Dal 2009 al 2014 si sono calcolati oltre mille scioperi all’anno

E qui – scrive Mattia Feltri su “La Stampa” – non si calcolano gli scioperi di treni e aerei e navi e traghetti, di piloti, di hostess, di personale viaggiante e personale di terra in un groviglio di rivendicazioni che – dicono i dati della Commissione garanzia sciopero – nell’ottanta per cento dei casi si fanno imperiose soprattutto di venerdì e di lunedì.

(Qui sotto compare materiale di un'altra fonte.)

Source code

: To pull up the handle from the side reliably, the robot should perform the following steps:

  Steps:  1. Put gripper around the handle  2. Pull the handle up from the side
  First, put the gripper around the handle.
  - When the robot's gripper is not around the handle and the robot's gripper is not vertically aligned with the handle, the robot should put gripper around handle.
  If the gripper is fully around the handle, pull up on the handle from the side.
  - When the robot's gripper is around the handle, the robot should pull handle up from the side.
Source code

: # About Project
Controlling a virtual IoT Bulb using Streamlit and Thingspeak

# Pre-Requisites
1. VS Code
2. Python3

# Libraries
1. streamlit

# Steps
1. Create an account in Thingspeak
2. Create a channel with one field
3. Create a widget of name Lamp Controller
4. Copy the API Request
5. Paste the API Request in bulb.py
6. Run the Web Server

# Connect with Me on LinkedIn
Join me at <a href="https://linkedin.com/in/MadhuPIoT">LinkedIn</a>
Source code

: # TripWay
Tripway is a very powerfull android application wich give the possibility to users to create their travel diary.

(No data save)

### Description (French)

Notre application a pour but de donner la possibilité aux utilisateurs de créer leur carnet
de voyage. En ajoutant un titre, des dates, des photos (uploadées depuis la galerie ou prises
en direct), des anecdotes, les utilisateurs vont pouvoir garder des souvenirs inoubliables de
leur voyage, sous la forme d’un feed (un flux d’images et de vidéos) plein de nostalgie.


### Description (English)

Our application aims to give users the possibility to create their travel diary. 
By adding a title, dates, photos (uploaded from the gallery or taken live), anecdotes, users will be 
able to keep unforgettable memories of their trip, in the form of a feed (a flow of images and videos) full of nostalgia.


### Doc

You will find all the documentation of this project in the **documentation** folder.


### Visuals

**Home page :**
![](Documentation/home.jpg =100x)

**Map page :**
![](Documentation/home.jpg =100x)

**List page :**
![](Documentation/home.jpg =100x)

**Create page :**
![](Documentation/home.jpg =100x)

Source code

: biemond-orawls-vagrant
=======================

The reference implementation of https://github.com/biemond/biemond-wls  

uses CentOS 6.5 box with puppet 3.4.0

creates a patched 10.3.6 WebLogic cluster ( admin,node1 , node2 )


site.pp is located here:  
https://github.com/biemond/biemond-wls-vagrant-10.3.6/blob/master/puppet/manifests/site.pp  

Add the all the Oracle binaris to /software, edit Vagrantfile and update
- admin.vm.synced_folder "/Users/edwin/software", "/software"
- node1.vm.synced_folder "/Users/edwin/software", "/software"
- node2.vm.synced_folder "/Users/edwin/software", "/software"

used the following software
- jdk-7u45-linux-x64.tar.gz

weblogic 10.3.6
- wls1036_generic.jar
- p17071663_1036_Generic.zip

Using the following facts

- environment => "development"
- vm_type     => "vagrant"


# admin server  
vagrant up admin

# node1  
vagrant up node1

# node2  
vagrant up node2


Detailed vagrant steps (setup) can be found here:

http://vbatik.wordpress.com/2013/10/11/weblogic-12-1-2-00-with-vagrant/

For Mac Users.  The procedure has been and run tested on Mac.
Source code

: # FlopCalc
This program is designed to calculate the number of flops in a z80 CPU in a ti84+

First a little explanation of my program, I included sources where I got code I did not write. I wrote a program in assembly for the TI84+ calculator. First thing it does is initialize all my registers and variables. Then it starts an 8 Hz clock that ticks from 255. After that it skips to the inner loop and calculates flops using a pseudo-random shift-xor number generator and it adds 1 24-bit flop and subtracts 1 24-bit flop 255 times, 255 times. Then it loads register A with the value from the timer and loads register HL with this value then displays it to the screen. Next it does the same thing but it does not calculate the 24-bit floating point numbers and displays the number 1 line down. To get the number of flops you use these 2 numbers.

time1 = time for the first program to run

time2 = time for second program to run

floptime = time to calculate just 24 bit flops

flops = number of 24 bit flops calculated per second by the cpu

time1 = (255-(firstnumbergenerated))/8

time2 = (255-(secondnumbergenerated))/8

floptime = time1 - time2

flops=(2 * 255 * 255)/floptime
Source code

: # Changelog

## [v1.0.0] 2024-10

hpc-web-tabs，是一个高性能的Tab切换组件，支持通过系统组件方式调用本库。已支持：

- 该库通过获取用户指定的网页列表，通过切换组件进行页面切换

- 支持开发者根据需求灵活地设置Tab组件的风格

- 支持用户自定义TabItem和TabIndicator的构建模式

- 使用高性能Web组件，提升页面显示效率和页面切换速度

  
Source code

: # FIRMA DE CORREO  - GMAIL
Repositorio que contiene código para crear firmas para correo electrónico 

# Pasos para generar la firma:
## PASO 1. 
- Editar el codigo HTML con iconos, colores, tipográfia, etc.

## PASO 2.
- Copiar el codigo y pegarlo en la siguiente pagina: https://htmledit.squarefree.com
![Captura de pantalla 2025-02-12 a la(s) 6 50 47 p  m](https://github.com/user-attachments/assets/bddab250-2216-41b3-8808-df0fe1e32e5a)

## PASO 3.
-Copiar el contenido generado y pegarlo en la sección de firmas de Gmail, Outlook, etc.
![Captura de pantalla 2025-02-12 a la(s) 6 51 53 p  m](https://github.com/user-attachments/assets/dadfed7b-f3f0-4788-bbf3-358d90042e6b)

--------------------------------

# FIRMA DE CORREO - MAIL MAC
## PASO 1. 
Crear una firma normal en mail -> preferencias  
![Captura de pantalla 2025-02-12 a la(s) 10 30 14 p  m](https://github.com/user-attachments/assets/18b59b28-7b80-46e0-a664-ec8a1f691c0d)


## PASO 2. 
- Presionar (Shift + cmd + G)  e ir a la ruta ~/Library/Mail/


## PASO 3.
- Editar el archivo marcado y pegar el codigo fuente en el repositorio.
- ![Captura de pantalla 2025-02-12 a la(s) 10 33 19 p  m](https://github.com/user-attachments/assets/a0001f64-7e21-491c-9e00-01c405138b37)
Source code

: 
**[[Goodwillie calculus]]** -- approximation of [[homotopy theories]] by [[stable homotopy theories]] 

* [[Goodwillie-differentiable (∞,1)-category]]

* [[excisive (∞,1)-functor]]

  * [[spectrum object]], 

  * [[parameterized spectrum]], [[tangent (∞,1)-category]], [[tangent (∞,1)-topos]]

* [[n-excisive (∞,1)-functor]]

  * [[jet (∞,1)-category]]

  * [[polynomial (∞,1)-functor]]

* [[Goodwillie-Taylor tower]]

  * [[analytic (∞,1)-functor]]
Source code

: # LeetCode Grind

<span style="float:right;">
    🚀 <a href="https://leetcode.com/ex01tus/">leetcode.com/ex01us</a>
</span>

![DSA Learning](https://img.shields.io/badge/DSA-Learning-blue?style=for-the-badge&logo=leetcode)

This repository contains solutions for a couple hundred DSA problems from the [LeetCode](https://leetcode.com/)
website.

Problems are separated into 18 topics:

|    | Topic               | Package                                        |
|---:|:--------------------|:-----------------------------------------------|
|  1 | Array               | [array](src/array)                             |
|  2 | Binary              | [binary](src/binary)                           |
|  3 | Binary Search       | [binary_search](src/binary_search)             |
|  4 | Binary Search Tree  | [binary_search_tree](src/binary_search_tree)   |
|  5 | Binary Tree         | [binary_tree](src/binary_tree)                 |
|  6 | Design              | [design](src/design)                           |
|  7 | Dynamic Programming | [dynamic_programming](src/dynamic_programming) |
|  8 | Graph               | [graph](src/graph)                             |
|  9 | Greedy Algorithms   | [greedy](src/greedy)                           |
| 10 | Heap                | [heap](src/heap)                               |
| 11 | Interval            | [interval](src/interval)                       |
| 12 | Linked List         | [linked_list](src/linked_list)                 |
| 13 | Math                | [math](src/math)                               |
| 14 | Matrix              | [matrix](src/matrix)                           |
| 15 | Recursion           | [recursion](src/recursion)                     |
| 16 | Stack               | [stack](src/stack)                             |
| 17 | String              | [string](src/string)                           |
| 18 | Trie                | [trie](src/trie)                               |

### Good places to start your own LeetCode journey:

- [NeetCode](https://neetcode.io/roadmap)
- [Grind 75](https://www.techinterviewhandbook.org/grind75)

I sindacati “rivendicano” tutti i giorni: ma meglio se nel weekend

L’orgoglio di categoria si scatena in coincidenza con il week end un po’ per tutti e di solito è facilmente prevedibile: se si delinea una riforma della pubblica amministrazione sciopererà la pubblica amministrazione, se si delinea una riforma della magistratura sciopererà la magistratura, se si delinea una riforma del lavoro sciopererà chiunque. Questo non ci impedisce di imbatterci in scioperi estemporanei, quello dei pescatori adriatici contro l’ostile legislazione europea e il caro gasolio, quello delle mogli dei pescatori siciliani contro le limitazioni di pesca del tonno rosso, quello dei lavoratori delle librerie Feltrinelli contro la «perdita dell’anima» dei negozi ridotti a «centri commerciali» della cultura, quello dei telespettatori contro la modestia filosófica dei palinsesti, sciopero organizzato a Milano con la graditissima partecipazione (si disse qualche anno fa) di alcune esasperate famiglie-Auditel.

Lo sciopero fa parte del nostro orizzonte giornaliero

Si è visto scioperare persino i vigili e i commessi l’Oréal, perché in Italia lo sciopero è quasi una scadenza, una cambiale da paga re a sé stessi, talvolta lo sciopero è un esercizio di protervia fantasiosa e chi scrive ricorda di aver scioperato da studente perché il preside aveva negato l’autorizzazione a installare l’albero di Natale in classe, e siccome il medesimo preside negò poi anche l’autorizzazione allo sciopero fu automatico e inappellabile lo sciopero contro la compressione del diritto di sciopero. E alla fine il dolore inconsolabile riguarda l’unico sciopero che tutti amavamo alla follia e che, guarda caso, è anche l’unico a essere scomparso dalla faccia della terra: quello ai caselli dell’autostrada.